» **ACTION ITEM**
Looking through the entries, count each line where the string "Things" occurs, and write only the total.

BEGIN EXTRACTED RECORDS

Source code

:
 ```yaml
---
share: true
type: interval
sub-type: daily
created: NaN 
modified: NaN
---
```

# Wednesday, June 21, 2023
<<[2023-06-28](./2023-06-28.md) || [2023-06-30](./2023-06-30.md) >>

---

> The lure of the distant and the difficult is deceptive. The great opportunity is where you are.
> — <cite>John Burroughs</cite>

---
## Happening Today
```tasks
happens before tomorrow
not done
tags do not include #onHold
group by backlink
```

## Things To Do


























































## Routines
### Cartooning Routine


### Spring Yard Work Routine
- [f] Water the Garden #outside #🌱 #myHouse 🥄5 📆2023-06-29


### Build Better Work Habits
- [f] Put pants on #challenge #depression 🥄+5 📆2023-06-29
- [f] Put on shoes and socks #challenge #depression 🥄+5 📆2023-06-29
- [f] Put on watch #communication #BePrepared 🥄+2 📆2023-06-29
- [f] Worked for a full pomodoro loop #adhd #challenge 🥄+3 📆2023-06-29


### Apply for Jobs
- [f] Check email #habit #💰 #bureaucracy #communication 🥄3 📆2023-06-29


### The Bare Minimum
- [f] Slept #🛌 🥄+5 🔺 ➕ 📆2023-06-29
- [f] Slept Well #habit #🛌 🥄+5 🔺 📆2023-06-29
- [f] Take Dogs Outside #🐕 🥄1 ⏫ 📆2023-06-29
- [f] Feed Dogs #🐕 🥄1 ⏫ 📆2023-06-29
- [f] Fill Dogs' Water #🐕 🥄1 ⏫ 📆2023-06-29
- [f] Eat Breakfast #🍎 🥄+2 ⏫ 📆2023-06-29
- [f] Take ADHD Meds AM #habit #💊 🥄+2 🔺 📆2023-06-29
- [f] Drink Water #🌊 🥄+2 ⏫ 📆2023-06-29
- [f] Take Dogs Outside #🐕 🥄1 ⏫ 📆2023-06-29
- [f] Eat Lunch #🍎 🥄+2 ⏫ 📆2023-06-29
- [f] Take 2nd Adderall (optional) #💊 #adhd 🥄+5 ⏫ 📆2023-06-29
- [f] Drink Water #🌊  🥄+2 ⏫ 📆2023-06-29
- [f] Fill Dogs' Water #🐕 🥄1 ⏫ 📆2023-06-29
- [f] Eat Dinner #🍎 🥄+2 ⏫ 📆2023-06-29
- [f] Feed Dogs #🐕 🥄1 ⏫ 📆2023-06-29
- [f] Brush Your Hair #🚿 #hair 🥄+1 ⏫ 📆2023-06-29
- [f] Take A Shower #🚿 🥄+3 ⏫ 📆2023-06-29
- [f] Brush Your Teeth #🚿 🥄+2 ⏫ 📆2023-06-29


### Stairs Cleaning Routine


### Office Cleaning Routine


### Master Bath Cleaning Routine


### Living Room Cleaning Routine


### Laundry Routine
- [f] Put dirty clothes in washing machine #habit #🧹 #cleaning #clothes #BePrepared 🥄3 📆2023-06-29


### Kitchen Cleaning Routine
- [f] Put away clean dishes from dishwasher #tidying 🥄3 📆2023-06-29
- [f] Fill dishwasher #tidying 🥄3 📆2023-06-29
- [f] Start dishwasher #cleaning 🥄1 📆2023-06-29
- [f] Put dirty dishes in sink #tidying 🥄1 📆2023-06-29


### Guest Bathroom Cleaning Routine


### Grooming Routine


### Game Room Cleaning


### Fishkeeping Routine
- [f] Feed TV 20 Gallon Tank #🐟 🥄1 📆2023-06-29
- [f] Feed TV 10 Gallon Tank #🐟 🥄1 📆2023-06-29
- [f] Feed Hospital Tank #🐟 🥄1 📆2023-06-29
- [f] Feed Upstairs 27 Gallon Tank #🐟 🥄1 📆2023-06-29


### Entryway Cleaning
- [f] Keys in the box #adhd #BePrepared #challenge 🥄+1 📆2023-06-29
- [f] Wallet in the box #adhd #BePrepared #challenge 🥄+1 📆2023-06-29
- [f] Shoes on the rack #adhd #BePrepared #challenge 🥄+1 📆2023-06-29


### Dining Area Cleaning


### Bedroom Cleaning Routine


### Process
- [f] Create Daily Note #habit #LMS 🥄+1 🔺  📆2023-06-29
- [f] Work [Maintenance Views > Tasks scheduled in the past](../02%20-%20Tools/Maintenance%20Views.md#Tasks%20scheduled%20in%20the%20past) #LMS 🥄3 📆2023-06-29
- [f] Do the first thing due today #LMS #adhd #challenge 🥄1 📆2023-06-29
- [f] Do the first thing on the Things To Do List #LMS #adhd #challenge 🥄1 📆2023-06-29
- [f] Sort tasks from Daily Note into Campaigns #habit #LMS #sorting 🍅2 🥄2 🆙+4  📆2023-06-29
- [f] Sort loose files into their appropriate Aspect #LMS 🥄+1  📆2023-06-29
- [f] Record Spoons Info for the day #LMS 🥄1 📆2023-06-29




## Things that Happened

END EXTRACTED RECORDS

» **ANSWER**
3